(SOURCE MATERIAL Opens)

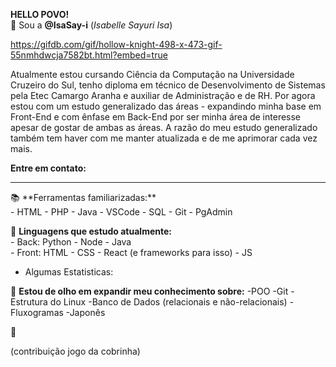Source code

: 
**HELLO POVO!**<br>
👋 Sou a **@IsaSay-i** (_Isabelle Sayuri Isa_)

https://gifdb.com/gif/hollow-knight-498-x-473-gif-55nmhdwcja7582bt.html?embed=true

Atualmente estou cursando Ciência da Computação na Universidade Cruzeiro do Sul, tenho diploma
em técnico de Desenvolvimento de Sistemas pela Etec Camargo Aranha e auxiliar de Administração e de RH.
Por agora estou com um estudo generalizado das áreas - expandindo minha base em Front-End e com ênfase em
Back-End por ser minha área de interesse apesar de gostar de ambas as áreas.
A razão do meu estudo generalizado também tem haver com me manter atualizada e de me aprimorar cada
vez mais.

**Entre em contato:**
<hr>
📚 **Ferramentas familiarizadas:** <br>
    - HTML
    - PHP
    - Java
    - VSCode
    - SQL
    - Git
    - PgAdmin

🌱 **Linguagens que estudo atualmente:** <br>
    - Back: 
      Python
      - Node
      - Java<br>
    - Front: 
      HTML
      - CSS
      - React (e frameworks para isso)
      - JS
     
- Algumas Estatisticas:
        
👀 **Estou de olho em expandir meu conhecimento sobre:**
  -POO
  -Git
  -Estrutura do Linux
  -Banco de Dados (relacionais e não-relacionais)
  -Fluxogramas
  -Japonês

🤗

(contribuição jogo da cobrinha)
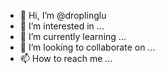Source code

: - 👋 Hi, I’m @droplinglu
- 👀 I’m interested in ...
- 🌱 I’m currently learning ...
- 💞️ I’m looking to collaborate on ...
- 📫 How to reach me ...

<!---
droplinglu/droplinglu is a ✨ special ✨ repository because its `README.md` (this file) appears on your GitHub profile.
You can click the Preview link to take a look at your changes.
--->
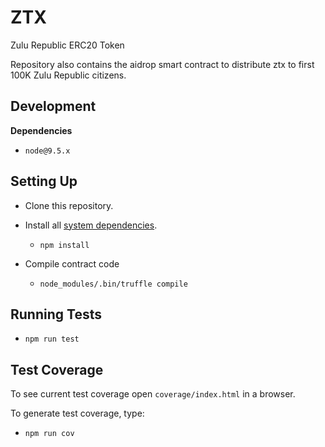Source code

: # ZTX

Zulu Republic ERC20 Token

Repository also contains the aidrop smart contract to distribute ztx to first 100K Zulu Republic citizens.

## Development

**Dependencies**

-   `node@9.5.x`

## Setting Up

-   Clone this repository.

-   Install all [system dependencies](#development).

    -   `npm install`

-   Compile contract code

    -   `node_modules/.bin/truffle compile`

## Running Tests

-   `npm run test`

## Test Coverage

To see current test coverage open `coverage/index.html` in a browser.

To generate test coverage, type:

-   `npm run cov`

(SOURCE MATERIAL Closes)

Each line of the records with the word "droplinglu" in it is to be copied.

: - 👋 Hi, I’m @droplinglu
droplinglu/droplinglu is a ✨ special ✨ repository because its `README.md` (this file) appears on your GitHub profile.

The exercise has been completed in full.